#3 Art Style and Basic Animations
Since its conception I already had an approximate idea of how I wanted the game and the characters to look like. The sprites had to be made to fit the metrics established during the movement prototype phase: 16x24 for the playable character on a 8x8 tile grid. That is roughly similar to some action games on the NES and would give me enough space to make detailed sprites without going overboard (to be honest I don't like making sprites that are too big).
Here's the process I went through in order to get a basic reference frame for the main playable character:
|1. Gathering references from some games I got inspired by.|
2. Making a crappy sketch to get an idea of the pose and proportions.
3. Throwing some distinct colors to make the sketch more clear.
4. Shrinking the sketch down to the desired sprite size.
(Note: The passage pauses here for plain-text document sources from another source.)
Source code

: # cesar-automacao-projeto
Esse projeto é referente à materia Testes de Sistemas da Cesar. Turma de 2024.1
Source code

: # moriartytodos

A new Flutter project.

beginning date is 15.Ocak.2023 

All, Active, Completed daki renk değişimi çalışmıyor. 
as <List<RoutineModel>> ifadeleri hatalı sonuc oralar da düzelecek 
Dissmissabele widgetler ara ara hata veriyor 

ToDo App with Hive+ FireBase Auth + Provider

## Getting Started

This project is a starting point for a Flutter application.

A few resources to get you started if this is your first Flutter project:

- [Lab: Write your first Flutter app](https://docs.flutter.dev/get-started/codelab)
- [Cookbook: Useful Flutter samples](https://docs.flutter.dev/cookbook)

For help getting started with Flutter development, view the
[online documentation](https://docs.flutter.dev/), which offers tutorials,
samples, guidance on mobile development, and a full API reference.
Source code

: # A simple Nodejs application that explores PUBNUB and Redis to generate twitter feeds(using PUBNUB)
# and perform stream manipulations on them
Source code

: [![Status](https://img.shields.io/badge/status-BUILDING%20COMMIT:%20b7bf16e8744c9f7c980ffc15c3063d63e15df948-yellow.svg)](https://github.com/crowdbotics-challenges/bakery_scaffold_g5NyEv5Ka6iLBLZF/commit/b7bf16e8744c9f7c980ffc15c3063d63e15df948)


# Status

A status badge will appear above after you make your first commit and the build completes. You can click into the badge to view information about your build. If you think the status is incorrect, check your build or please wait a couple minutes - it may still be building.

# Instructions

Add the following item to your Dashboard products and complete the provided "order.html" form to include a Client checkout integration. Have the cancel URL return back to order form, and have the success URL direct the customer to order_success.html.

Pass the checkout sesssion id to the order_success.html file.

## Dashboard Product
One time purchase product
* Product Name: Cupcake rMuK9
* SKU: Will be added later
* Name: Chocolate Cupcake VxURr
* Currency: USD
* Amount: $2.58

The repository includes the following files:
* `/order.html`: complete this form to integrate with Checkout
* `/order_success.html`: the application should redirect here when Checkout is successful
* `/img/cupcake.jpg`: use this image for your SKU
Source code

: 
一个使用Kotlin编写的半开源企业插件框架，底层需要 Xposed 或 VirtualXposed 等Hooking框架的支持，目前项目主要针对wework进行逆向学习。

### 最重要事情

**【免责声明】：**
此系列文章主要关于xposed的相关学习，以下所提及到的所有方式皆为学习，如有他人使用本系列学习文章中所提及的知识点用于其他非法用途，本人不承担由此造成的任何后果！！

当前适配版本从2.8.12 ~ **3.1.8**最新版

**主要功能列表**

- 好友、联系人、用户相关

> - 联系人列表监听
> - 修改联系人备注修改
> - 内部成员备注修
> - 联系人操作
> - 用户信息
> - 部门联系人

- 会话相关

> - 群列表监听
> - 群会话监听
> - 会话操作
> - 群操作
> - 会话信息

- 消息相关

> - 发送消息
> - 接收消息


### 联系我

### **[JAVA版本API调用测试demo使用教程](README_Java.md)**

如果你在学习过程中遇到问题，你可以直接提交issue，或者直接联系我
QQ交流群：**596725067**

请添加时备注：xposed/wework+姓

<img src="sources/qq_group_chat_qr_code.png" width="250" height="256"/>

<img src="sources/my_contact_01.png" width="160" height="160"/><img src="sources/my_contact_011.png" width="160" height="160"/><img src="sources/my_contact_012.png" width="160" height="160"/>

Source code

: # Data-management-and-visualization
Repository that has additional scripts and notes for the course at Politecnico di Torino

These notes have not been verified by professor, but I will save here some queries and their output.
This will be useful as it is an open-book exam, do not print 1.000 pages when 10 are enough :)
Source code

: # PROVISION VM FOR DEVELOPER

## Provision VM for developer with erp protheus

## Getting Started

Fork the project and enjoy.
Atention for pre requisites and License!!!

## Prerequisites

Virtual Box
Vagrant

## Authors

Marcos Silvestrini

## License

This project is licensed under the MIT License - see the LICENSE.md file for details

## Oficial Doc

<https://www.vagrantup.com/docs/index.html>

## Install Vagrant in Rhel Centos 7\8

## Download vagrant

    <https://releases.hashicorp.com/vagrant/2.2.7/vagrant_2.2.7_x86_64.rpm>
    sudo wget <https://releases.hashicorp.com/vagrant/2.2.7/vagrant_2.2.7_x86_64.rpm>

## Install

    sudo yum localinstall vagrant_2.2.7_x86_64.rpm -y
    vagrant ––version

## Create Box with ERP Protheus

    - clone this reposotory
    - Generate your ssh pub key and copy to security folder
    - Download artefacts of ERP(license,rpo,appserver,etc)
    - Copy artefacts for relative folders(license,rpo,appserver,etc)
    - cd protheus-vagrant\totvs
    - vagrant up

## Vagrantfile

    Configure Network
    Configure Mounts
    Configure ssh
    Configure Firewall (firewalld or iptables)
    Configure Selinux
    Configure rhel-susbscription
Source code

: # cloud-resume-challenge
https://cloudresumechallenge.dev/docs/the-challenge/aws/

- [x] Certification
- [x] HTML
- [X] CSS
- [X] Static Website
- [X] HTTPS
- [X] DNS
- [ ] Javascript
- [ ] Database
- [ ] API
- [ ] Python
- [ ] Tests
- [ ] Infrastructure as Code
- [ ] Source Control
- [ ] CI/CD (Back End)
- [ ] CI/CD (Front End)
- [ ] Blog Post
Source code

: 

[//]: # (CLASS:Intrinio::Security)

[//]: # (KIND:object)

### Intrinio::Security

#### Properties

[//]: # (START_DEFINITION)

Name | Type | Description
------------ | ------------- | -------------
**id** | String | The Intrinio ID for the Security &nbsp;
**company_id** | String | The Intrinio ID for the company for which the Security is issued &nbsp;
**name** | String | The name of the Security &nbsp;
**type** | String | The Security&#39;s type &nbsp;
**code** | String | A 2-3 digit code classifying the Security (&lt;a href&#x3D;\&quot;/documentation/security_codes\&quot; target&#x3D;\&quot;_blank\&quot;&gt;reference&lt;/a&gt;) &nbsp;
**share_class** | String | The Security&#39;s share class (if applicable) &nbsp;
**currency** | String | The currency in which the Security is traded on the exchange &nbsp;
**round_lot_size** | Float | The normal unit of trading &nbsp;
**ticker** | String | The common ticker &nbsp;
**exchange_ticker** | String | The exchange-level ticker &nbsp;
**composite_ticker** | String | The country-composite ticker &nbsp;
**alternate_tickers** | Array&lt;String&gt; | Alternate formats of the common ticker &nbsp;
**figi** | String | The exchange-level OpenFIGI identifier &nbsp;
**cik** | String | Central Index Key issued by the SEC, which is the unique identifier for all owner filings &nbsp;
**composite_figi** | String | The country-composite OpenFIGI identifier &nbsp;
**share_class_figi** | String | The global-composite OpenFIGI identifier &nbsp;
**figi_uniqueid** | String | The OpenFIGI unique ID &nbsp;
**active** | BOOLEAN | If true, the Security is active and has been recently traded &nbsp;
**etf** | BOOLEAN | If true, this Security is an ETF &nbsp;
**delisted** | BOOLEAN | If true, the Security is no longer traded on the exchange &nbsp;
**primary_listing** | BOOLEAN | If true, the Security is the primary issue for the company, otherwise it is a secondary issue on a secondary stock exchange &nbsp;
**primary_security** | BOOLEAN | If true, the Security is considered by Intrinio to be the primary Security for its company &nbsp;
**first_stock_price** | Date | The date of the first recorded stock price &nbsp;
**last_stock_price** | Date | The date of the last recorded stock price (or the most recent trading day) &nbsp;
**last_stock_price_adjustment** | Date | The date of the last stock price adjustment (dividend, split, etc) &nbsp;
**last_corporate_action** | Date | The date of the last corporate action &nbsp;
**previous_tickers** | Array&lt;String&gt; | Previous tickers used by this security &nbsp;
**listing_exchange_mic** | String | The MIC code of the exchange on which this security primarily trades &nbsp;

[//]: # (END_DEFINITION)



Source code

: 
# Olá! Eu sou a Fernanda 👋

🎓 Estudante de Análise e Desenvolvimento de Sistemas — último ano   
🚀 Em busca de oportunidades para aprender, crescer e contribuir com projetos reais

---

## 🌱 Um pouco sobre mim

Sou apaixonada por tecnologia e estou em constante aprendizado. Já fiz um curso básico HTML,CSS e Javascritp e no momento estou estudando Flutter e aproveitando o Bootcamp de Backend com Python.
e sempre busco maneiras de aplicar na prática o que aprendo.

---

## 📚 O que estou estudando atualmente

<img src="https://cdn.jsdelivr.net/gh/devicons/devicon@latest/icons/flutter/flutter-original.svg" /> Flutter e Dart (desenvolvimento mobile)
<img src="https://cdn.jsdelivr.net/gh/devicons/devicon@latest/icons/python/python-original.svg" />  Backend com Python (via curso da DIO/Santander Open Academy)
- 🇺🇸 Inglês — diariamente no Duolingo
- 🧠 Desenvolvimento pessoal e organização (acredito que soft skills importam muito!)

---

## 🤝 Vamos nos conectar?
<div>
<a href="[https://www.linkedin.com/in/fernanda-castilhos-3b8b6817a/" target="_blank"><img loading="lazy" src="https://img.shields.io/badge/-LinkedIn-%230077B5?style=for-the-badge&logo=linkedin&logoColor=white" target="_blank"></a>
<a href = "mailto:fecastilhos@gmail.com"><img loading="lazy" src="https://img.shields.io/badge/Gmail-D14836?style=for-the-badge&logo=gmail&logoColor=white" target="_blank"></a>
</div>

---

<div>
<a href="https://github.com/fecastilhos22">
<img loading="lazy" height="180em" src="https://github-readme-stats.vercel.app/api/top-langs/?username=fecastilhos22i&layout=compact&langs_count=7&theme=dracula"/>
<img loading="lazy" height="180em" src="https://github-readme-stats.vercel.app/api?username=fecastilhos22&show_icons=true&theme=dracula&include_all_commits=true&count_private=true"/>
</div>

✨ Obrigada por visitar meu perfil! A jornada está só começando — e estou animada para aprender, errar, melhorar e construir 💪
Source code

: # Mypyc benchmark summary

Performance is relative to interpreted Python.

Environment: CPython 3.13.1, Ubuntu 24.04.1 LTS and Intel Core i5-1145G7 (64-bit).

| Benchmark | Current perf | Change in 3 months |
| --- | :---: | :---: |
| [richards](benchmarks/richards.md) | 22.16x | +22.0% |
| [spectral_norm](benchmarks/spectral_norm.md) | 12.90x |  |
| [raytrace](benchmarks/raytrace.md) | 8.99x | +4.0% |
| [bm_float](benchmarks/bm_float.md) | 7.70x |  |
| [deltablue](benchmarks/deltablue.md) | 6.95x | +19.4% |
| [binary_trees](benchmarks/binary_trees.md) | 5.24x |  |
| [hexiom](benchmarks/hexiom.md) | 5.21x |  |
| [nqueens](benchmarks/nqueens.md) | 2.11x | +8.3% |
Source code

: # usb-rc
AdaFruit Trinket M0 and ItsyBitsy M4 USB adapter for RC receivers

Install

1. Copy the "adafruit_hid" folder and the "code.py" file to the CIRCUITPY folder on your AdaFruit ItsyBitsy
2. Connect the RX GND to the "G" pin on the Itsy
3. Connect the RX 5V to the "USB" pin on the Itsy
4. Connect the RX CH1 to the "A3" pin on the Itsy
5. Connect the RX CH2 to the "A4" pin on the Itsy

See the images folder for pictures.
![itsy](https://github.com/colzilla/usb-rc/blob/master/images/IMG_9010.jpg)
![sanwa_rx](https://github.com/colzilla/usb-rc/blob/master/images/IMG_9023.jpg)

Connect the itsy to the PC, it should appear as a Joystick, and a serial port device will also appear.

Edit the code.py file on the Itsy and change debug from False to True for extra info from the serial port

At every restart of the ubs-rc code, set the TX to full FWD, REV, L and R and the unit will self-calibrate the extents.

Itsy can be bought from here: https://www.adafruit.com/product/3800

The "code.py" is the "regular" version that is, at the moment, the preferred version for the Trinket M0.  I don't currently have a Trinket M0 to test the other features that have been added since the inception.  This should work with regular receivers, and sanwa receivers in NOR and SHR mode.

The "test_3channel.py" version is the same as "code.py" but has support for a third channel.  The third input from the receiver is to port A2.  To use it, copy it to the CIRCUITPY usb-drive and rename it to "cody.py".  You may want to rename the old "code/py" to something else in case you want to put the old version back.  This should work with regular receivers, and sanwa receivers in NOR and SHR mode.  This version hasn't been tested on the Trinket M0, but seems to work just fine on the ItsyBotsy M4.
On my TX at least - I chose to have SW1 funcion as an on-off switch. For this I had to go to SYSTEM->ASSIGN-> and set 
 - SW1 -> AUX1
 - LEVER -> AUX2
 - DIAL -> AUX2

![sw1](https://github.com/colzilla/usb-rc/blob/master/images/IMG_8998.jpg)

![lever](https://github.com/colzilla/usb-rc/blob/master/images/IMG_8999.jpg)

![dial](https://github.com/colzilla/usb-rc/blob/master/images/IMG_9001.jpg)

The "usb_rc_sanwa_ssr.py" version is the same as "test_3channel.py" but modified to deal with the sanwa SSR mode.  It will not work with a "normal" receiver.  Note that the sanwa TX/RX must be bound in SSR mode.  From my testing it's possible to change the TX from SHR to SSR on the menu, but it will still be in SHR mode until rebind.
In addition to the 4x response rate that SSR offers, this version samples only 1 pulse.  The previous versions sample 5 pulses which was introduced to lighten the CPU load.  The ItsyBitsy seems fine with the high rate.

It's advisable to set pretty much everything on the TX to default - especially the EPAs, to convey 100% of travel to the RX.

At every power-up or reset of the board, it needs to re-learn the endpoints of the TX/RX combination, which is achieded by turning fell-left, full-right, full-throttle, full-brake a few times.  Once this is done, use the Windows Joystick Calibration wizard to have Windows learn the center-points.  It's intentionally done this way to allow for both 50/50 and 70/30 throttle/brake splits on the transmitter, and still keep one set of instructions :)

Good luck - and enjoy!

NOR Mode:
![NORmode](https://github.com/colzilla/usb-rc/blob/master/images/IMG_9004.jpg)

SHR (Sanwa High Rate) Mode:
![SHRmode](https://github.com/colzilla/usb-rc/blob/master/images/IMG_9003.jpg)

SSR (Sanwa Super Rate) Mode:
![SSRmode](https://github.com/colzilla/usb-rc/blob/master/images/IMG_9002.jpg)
5. Tracing an outline and starting the sprite on top of the reference sketch.
6. Trying to make it look decent.
Overall it is a simple process that can help a lot when you have trouble designing stuff in pixel art, specially characters. When making art I have the habit of avoiding to get direct references from other things because I'm afraid of indirectly copying them, but sometimes it is better to not worry about it too much - specially if you are challenging yourself with something out of your comfort zone.
I was very fond of the initial result, but it was still not quite there. I spent some time experimenting with different color palettes and deciding if I wanted a sort of 8-bit look or something more fancy and detailed. After trying to animate it and having some trouble, I settled on going with a vibrant 16 colors palette and made some changes to the sprite that would get it to look more clear and distinct.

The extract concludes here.